- _AIM OF THE TASK_
Search the data for the string "documentclass" and copy each line where it turns up.

- _SUPPLIED ENTRIES_

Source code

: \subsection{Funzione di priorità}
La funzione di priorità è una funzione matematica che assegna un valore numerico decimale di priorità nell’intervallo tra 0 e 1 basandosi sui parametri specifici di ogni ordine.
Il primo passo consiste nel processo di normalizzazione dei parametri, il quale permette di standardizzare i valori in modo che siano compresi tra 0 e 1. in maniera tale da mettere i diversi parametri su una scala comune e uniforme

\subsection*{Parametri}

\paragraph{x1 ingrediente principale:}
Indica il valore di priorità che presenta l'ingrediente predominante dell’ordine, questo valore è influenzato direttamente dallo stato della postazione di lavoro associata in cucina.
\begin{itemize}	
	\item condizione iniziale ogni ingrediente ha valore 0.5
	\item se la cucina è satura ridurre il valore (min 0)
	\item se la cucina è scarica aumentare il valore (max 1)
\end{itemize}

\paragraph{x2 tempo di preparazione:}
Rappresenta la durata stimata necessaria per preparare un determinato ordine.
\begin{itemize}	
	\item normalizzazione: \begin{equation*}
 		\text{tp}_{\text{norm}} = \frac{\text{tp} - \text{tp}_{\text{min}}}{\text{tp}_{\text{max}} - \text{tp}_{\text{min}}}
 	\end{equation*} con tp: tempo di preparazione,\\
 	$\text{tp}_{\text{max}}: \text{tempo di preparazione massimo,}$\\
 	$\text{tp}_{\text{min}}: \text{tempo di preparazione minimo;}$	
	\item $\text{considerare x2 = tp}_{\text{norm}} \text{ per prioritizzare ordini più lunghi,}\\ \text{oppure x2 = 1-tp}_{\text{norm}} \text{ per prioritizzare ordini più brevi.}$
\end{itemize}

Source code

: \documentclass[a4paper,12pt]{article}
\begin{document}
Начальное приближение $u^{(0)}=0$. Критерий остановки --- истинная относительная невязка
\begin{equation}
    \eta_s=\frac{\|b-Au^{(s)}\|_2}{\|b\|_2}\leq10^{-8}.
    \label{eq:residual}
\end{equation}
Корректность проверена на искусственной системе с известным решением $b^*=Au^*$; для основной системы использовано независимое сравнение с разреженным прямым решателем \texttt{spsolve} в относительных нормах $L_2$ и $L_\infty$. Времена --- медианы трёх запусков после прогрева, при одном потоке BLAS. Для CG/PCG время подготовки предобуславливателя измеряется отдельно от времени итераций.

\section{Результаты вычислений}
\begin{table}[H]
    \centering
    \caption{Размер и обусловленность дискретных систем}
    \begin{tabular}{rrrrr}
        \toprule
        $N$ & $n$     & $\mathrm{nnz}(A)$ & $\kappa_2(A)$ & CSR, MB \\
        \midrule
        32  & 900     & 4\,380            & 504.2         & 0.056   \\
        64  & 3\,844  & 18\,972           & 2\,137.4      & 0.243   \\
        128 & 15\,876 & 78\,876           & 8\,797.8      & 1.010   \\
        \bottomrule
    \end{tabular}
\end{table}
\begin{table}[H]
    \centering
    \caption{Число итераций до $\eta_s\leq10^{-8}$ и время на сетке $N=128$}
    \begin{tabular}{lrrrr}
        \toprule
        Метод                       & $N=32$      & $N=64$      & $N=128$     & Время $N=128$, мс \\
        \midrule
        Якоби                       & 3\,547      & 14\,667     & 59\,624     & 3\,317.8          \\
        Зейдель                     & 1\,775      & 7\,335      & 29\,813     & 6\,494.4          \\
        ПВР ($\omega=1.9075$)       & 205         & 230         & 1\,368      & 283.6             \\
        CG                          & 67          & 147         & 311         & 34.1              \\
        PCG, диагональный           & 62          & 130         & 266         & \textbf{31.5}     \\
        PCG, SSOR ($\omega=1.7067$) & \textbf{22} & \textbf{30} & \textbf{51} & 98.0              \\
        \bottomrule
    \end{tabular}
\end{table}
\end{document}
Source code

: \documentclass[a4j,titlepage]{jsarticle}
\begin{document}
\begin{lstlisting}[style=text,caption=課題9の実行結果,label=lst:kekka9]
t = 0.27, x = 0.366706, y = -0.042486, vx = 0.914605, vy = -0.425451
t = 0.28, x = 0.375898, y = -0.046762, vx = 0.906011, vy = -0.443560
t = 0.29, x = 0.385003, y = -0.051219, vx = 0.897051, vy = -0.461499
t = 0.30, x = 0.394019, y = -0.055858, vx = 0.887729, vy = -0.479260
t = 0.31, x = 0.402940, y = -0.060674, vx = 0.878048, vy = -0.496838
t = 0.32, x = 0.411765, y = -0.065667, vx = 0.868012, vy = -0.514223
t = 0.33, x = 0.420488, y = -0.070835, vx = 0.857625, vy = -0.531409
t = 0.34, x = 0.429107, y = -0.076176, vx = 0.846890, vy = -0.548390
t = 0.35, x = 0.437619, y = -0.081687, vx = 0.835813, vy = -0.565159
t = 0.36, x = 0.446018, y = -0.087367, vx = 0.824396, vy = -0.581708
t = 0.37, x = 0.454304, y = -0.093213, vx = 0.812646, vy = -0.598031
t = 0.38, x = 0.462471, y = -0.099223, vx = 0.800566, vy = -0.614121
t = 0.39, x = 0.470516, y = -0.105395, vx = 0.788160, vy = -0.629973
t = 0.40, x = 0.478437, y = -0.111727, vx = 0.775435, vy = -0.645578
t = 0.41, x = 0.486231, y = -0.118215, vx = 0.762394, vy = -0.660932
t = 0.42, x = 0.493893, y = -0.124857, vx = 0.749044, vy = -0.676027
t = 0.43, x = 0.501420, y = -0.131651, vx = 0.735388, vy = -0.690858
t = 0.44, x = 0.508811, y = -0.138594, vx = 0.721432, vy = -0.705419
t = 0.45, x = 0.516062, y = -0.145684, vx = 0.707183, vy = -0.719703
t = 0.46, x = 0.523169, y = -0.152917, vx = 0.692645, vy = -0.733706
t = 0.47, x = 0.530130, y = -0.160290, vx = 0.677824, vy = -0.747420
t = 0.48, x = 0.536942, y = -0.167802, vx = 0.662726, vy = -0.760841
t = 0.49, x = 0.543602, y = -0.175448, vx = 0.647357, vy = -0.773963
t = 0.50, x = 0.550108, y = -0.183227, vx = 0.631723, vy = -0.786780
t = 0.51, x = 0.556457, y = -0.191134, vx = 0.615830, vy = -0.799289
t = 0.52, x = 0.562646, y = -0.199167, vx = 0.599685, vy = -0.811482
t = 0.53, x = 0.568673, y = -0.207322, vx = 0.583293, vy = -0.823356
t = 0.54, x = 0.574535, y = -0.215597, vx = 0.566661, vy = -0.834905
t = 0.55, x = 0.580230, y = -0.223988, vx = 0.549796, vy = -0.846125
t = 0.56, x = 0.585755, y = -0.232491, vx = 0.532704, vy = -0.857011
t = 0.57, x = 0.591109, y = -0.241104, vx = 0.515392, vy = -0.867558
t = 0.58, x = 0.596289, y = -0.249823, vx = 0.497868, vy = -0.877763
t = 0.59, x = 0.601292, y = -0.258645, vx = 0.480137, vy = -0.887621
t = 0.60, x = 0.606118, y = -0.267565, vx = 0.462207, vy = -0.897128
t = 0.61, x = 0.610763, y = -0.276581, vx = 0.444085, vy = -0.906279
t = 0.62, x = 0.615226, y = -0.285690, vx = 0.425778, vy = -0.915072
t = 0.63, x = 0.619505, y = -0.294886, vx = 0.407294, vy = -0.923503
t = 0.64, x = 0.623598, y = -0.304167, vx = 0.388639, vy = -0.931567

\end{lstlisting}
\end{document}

- _WRITTEN REPLY_
: \documentclass[a4paper,12pt]{article}
: \documentclass[a4j,titlepage]{jsarticle}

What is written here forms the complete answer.